Этот текст – отклик на дважды поднятый недавно вопрос о смысле судьбы нашего города. Во-первых, на недавней конференции в Леонтьевском центре, где специалисты по стратегическому планированию задались вопросом о возможном практическом смысле идеи гения места: что это, где он находится, как его охарактеризовать, в чем его значение. Ну, и конечно же, не обошлось без вопроса о гении места «северной столицы», чему была посвящена отдельная секция конференции. И во-вторых, ведущий секции Д.А. Коцюбинский и на семинарах в арт-пространстве Mars, и на страницах «Города 812» вызвал дискуссию о душе Санкт-Петербурга.
.
Что касаемо гения места, то автор этих строк отстаивал идею, что им может быть реальный исторический персонаж, событие, природное явление, любой артефакт – в принципе, что угодно, если оно – это нечто – становится символом осмысления прошлого, настоящего и перспективы будущего для живших и живущих тут поколений.
И как мне представляется, в качестве такого гения места, а если угодно, то и души нашего города выступает известный монумент Петру I, воздвигнутый по инициативе Екатерины II. С легкой руки А.С. Пушкина, за ним закрепилось название поэмы «Медный всадник», опубликованной уже после смерти поэта.
Выдающимся российским вкладом в мировую культуру является русская литература, привнесшая тему трагедии маленького человека, которой мировая литература до того не знала.
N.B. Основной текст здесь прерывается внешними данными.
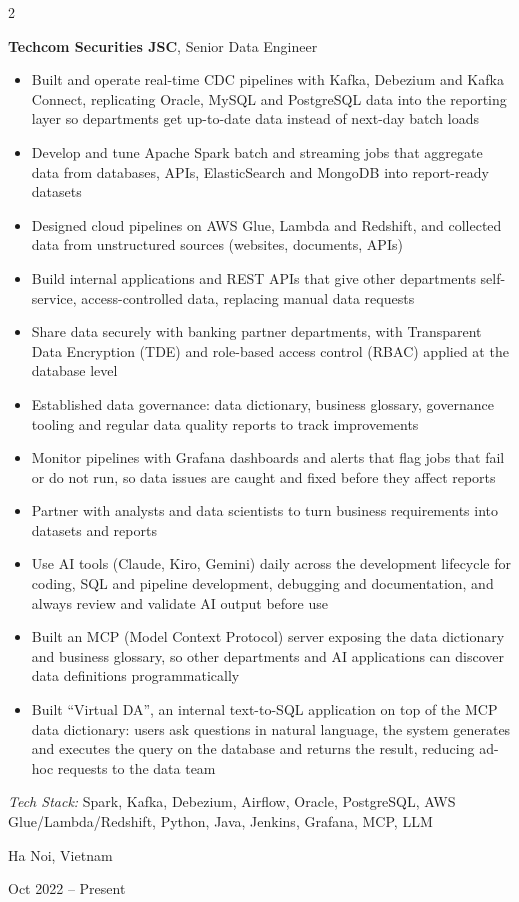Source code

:\documentclass[10pt, letterpaper]{article}
\newenvironment{highlights}{
    \begin{itemize}[
        topsep=0.10 cm,
        parsep=0.10 cm,
        partopsep=0pt,
        itemsep=0pt,
        leftmargin=0.4 cm + 10pt
    ]
    }{
    \end{itemize}
} %
\newenvironment{twocolentry}[2][]{
    \onecolentry
    \def\secondColumn{#2}
    \setcolumnwidth{\fill, 4.5 cm}
    \begin{paracol}{2}
    }{
        \switchcolumn \raggedleft \secondColumn
    \end{paracol}
    \endonecolentry
} %
\begin{document}
    \begin{twocolentry}{
        Ha Noi, Vietnam

        Oct 2022 -- Present
    }
        \textbf{Techcom Securities JSC}, Senior Data Engineer
        \begin{highlights}
            \item Built and operate real-time CDC pipelines with Kafka, Debezium and Kafka Connect, replicating Oracle, MySQL and PostgreSQL data into the reporting layer so departments get up-to-date data instead of next-day batch loads
            \item Develop and tune Apache Spark batch and streaming jobs that aggregate data from databases, APIs, ElasticSearch and MongoDB into report-ready datasets
            \item Designed cloud pipelines on AWS Glue, Lambda and Redshift, and collected data from unstructured sources (websites, documents, APIs)
            \item Build internal applications and REST APIs that give other departments self-service, access-controlled data, replacing manual data requests
            \item Share data securely with banking partner departments, with Transparent Data Encryption (TDE) and role-based access control (RBAC) applied at the database level
            \item Established data governance: data dictionary, business glossary, governance tooling and regular data quality reports to track improvements
            \item Monitor pipelines with Grafana dashboards and alerts that flag jobs that fail or do not run, so data issues are caught and fixed before they affect reports
            \item Partner with analysts and data scientists to turn business requirements into datasets and reports
            \item Use AI tools (Claude, Kiro, Gemini) daily across the development lifecycle for coding, SQL and pipeline development, debugging and documentation, and always review and validate AI output before use
            \item Built an MCP (Model Context Protocol) server exposing the data dictionary and business glossary, so other departments and AI applications can discover data definitions programmatically
            \item Built ``Virtual DA'', an internal text-to-SQL application on top of the MCP data dictionary: users ask questions in natural language, the system generates and executes the query on the database and returns the result, reducing ad-hoc requests to the data team
        \end{highlights}
        \textit{Tech Stack:} Spark, Kafka, Debezium, Airflow, Oracle, PostgreSQL, AWS Glue/Lambda/Redshift, Python, Java, Jenkins, Grafana, MCP, LLM
    \end{twocolentry}
\end{document}
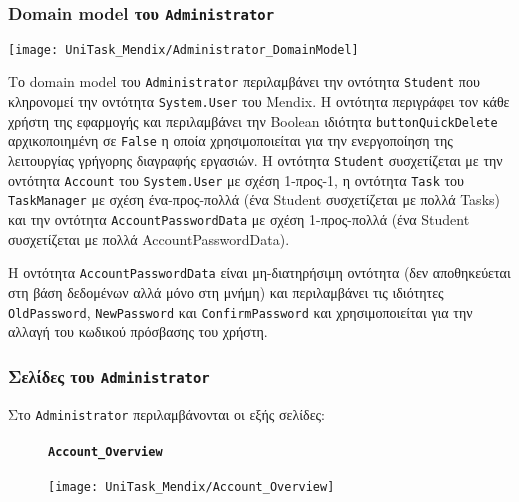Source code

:             \subsubsection{Domain model του \texttt{Administrator}}
                \begin{center}
                    \texttt{[image: UniTask\_Mendix/Administrator\_DomainModel]}
                \end{center}

                Το domain model του \texttt{Administrator} περιλαμβάνει την οντότητα \texttt{Student} που κληρονομεί την οντότητα \texttt{System.User} του Mendix. Η οντότητα περιγράφει τον κάθε χρήστη της εφαρμογής και περιλαμβάνει την Boolean ιδιότητα \texttt{buttonQuickDelete} αρχικοποιημένη σε \texttt{False} η οποία χρησιμοποιείται για την ενεργοποίηση της λειτουργίας γρήγορης διαγραφής εργασιών. Η οντότητα \texttt{Student} συσχετίζεται με την οντότητα \texttt{Account} του \texttt{System.User} με σχέση 1-προς-1, η οντότητα \texttt{Task} του \texttt{TaskManager} με σχέση ένα-προς-πολλά (ένα Student συσχετίζεται με πολλά Tasks) και την οντότητα \texttt{AccountPasswordData} με σχέση 1-προς-πολλά (ένα Student συσχετίζεται με πολλά AccountPasswordData).

                Η οντότητα \texttt{AccountPasswordData} είναι μη-διατηρήσιμη οντότητα (δεν αποθηκεύεται στη βάση δεδομένων αλλά μόνο στη μνήμη) και περιλαμβάνει τις ιδιότητες \texttt{OldPassword}, \texttt{NewPassword} και \texttt{ConfirmPassword} και χρησιμοποιείται για την αλλαγή του κωδικού πρόσβασης του χρήστη.

            \subsubsection{Σελίδες του \texttt{Administrator}}
                Στο \texttt{Administrator} περιλαμβάνονται οι εξής σελίδες:

                \begin{figure}[H] \noindent
                    \paragraph{\texttt{Account\_Overview}}
                    \begin{center}
                        \texttt{[image: UniTask\_Mendix/Account\_Overview]}
                    \end{center}
                \end{figure}

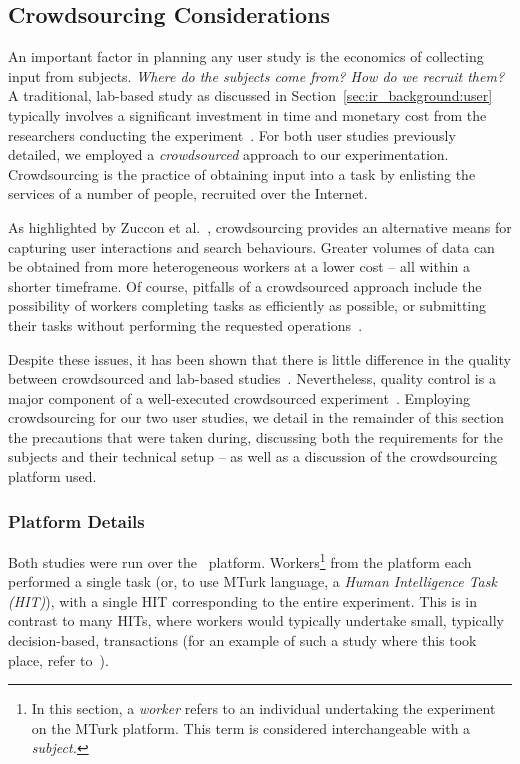 \subsection{Crowdsourcing Considerations}\label{sec:csm:methodology:user:crowdsourcing}
An important factor in planning any user study is the economics of collecting input from subjects. \emph{Where do the subjects come from? How do we recruit them?} A traditional, lab-based study as discussed in Section~\ref{sec:ir_background:user} typically involves a significant investment in time and monetary cost from the researchers conducting the experiment~\citep{spool2001testing}. For both user studies previously detailed, we employed a \emph{crowdsourced} approach to our experimentation. Crowdsourcing is the practice of obtaining input into a task by enlisting the services of a number of people, recruited over the Internet.

As highlighted by Zuccon et al.~\cite{zuccon2013crowdsourcing_comparisons}, crowdsourcing provides an alternative means for capturing user interactions and search behaviours. Greater volumes of data can be obtained from more heterogeneous workers at a lower cost -- all within a shorter timeframe. Of course, pitfalls of a crowdsourced approach include the possibility of workers completing tasks as efficiently as possible, or submitting their tasks without performing the requested operations~\citep{feild2010turkers}.

Despite these issues, it has been shown that there is little difference in the quality between crowdsourced and lab-based studies~\cite{zuccon2013crowdsourcing_comparisons}. Nevertheless, quality control is a major component of a well-executed crowdsourced experiment~\cite{bota2016information_cards}. Employing crowdsourcing for our two user studies, we detail in the remainder of this section the precautions that were taken during, discussing both the requirements for the subjects and their technical setup -- as well as a discussion of the crowdsourcing platform used.

\subsubsection{Platform Details}
Both studies were run over the~ platform. Workers\footnote{In this section, a \emph{worker} refers to an individual undertaking the experiment on the MTurk platform. This term is considered interchangeable with a \emph{subject.}} from the platform each performed a single task (or, to use MTurk language, a \emph{Human Intelligence Task (HIT)}), with a single HIT corresponding to the entire experiment. This is in contrast to many HITs, where workers would typically undertake small, typically decision-based, transactions (for an example of such a study where this took place, refer to~\cite{bota2016information_cards}).

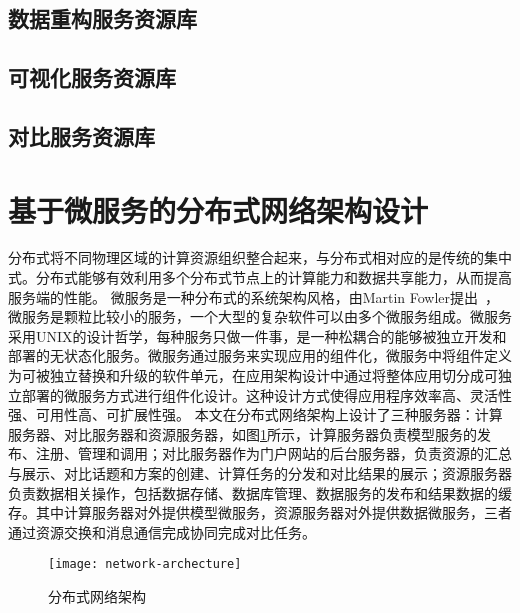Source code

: \subsection{数据重构服务资源库}



\subsection{可视化服务资源库}



\subsection{对比服务资源库}


\section{基于微服务的分布式网络架构设计}
分布式将不同物理区域的计算资源组织整合起来，与分布式相对应的是传统的集中式。分布式能够有效利用多个分布式节点上的计算能力和数据共享能力，从而提高服务端的性能。
微服务是一种分布式的系统架构风格，由Martin Fowler提出~\cite{fowler2014microservices}，微服务是颗粒比较小的服务，一个大型的复杂软件可以由多个微服务组成。微服务采用UNIX的设计哲学，每种服务只做一件事，是一种松耦合的能够被独立开发和部署的无状态化服务。微服务通过服务来实现应用的组件化，微服务中将组件定义为可被独立替换和升级的软件单元，在应用架构设计中通过将整体应用切分成可独立部署的微服务方式进行组件化设计。这种设计方式使得应用程序效率高、灵活性强、可用性高、可扩展性强。
本文在分布式网络架构上设计了三种服务器：计算服务器、对比服务器和资源服务器，如图\ref{fig:network-archecture}所示，计算服务器负责模型服务的发布、注册、管理和调用；对比服务器作为门户网站的后台服务器，负责资源的汇总与展示、对比话题和方案的创建、计算任务的分发和对比结果的展示；资源服务器负责数据相关操作，包括数据存储、数据库管理、数据服务的发布和结果数据的缓存。其中计算服务器对外提供模型微服务，资源服务器对外提供数据微服务，三者通过资源交换和消息通信完成协同完成对比任务。

\begin{figure}[!htbp]
    \centering
    \texttt{[image: network-archecture]}
    \caption{分布式网络架构}
    \label{fig:network-archecture}
\end{figure}

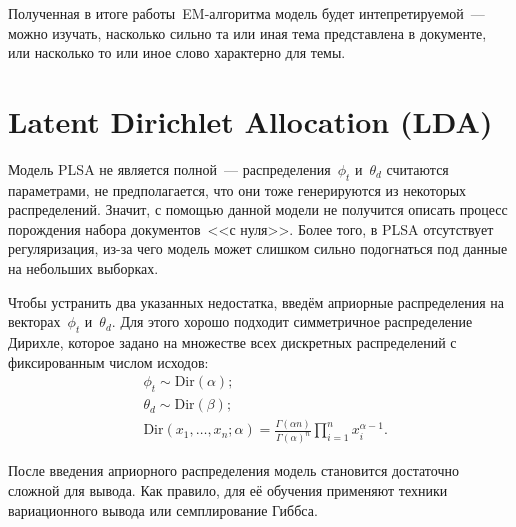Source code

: \documentclass[12pt,fleqn]{article}
\begin{document}
Полученная в итоге работы~EM-алгоритма модель будет интепретируемой~---
можно изучать, насколько сильно та или иная тема представлена в документе,
или насколько то или иное слово характерно для темы.

\section{Latent Dirichlet Allocation (LDA)}

Модель PLSA не является полной~--- распределения~$\phi_t$ и~$\theta_d$
считаются параметрами, не предполагается, что они тоже генерируются из некоторых распределений.
Значит, с помощью данной модели не получится описать процесс порождения
набора документов~<<с нуля>>.
Более того, в PLSA отсутствует регуляризация, из-за чего модель
может слишком сильно подогнаться под данные на небольших выборках.

Чтобы устранить два указанных недостатка, введём априорные распределения на
векторах~$\phi_t$ и~$\theta_d$.
Для этого хорошо подходит симметричное распределение Дирихле,
которое задано на множестве всех дискретных распределений с фиксированным числом исходов:
\begin{align*}
    &\phi_t \sim \text{Dir}(\alpha);\\
    &\theta_d \sim \text{Dir}(\beta);\\
    &\text{Dir}(x_1, \dots, x_n; \alpha)
    =
    \frac{\Gamma(\alpha n)}{\Gamma(\alpha)^n}
    \prod_{i = 1}^{n}
        x_i^{\alpha - 1}.
\end{align*}

После введения априорного распределения модель становится достаточно сложной для вывода.
Как правило, для её обучения применяют техники вариационного вывода или семплирование Гиббса.
\end{document}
И впервые эта тема была поднята и выражена практически во всей ее полноте именно в этой пушкинской поэме. «Бедный Евгений», грозящий «медному истукану» («Ужо тебе!»), в ужасе бегущий от него
и лишающийся разума перед лицом последствий реализации властной воли – фигура архетипическая для понимания российской интеллигенции, являющейся, кстати, тоже одним из результатов петровских реформ.
Так или иначе, но монумент Фальконе является не только символом, но и благодатным материалом, и даже средством осмысления природы и содержания российской политической культуры и власти – как ее системообразующего фактора.
Композиция Медного Всадника проста до гениальности: скала, змея на ней, попирающий змею конь, вздернутый на дыбы всадником с простертой рукой.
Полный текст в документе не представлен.